Scalable systems for ML are largely siloed into dataflow systems for structured data and DL systems for unstructured data. This gap has left workloads that jointly analyze both forms of data with poor systems support, leading to both low system efficiency and grunt work. We plan to bridge this gap for a class of such workloads: feature transfer from Deep NNs for analyzing unstructured (images, text etc) along with structured data. Vista is a new data system that resolves systems issues by elevating entire transfer learning workloads to a declarative level on top of Parallel Dataflow (PD) and DL systems. Vista automatically optimizes configuration and execution of this workload to reduce computational redundancy and improve workload reliability. In this talk, I talk about some of the extensions I worked on for Vista, along with some of my current efforts to expand Vista to support general transfer learning workloads, along with the broader goal to integrate Vista with Cerebro.
Speaker bio:
Advitya Gemawat is a fourth-year undergraduate student advised by Prof.
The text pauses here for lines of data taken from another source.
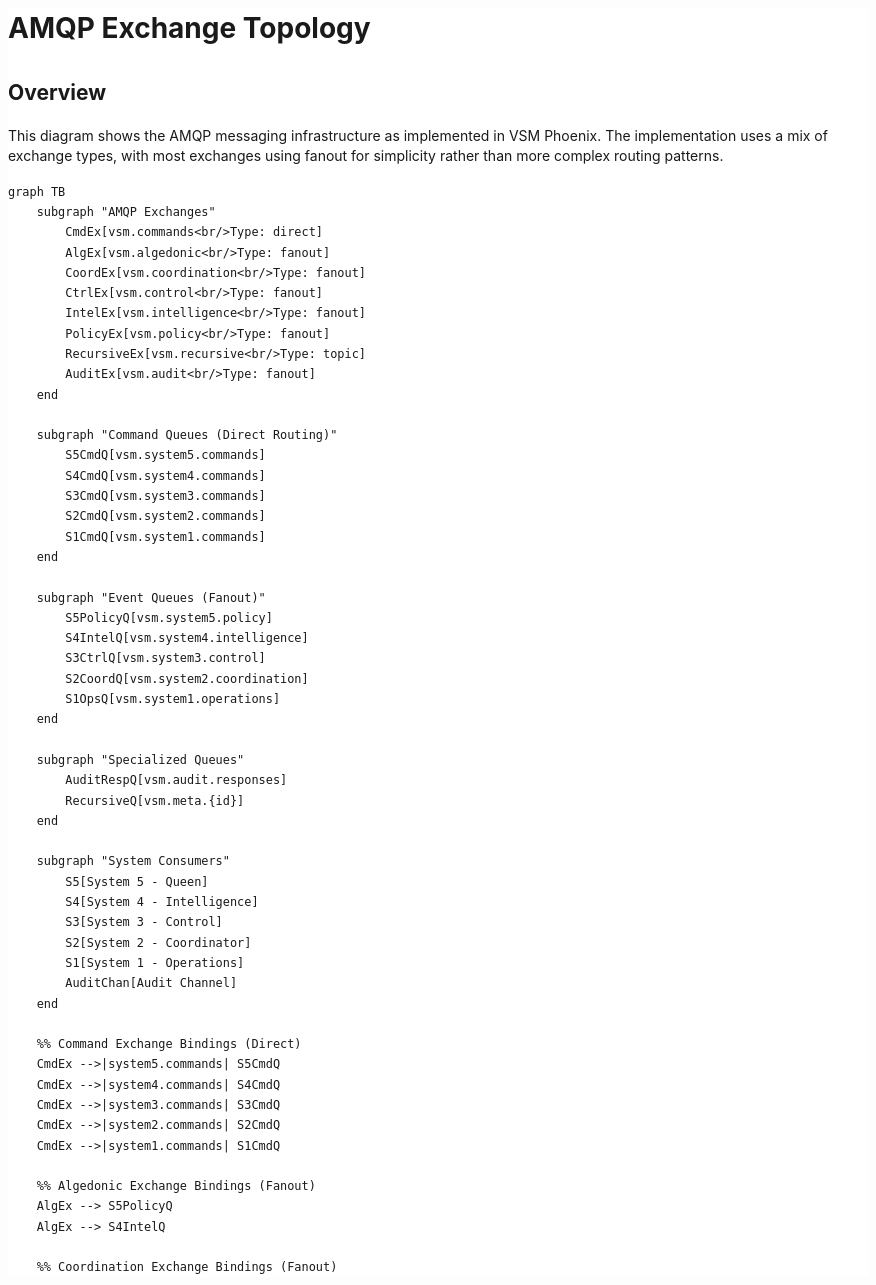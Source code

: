 # AMQP Exchange Topology

## Overview
This diagram shows the AMQP messaging infrastructure as implemented in VSM Phoenix. The implementation uses a mix of exchange types, with most exchanges using fanout for simplicity rather than more complex routing patterns.

```mermaid
graph TB
    subgraph "AMQP Exchanges"
        CmdEx[vsm.commands<br/>Type: direct]
        AlgEx[vsm.algedonic<br/>Type: fanout]
        CoordEx[vsm.coordination<br/>Type: fanout]
        CtrlEx[vsm.control<br/>Type: fanout]
        IntelEx[vsm.intelligence<br/>Type: fanout]
        PolicyEx[vsm.policy<br/>Type: fanout]
        RecursiveEx[vsm.recursive<br/>Type: topic]
        AuditEx[vsm.audit<br/>Type: fanout]
    end

    subgraph "Command Queues (Direct Routing)"
        S5CmdQ[vsm.system5.commands]
        S4CmdQ[vsm.system4.commands]
        S3CmdQ[vsm.system3.commands]
        S2CmdQ[vsm.system2.commands]
        S1CmdQ[vsm.system1.commands]
    end

    subgraph "Event Queues (Fanout)"
        S5PolicyQ[vsm.system5.policy]
        S4IntelQ[vsm.system4.intelligence]
        S3CtrlQ[vsm.system3.control]
        S2CoordQ[vsm.system2.coordination]
        S1OpsQ[vsm.system1.operations]
    end

    subgraph "Specialized Queues"
        AuditRespQ[vsm.audit.responses]
        RecursiveQ[vsm.meta.{id}]
    end

    subgraph "System Consumers"
        S5[System 5 - Queen]
        S4[System 4 - Intelligence]
        S3[System 3 - Control]
        S2[System 2 - Coordinator]
        S1[System 1 - Operations]
        AuditChan[Audit Channel]
    end

    %% Command Exchange Bindings (Direct)
    CmdEx -->|system5.commands| S5CmdQ
    CmdEx -->|system4.commands| S4CmdQ
    CmdEx -->|system3.commands| S3CmdQ
    CmdEx -->|system2.commands| S2CmdQ
    CmdEx -->|system1.commands| S1CmdQ

    %% Algedonic Exchange Bindings (Fanout)
    AlgEx --> S5PolicyQ
    AlgEx --> S4IntelQ

    %% Coordination Exchange Bindings (Fanout)
```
Arun Kumar at UC San Diego. His research interests lie along the intersections of Machine Learning and scalable Systems, an emerging area which is increasingly referred to as Systems for ML. He’s a recipient of the HDSI Undergraduate Scholarship, Siemens SRC Scholarship, and has been nominated for the CRA Outstanding Undergraduate Research Award (sponsored by Microsoft Research). He’s previously interned at Fidelity International, PwC, HP, and recently at VMware, and has spearheaded hyperparameter optimization and AutoML capabilities in the Apache MADlib library’s Deep Learning module, all of which are scheduled to be released in the next version 1.18.0.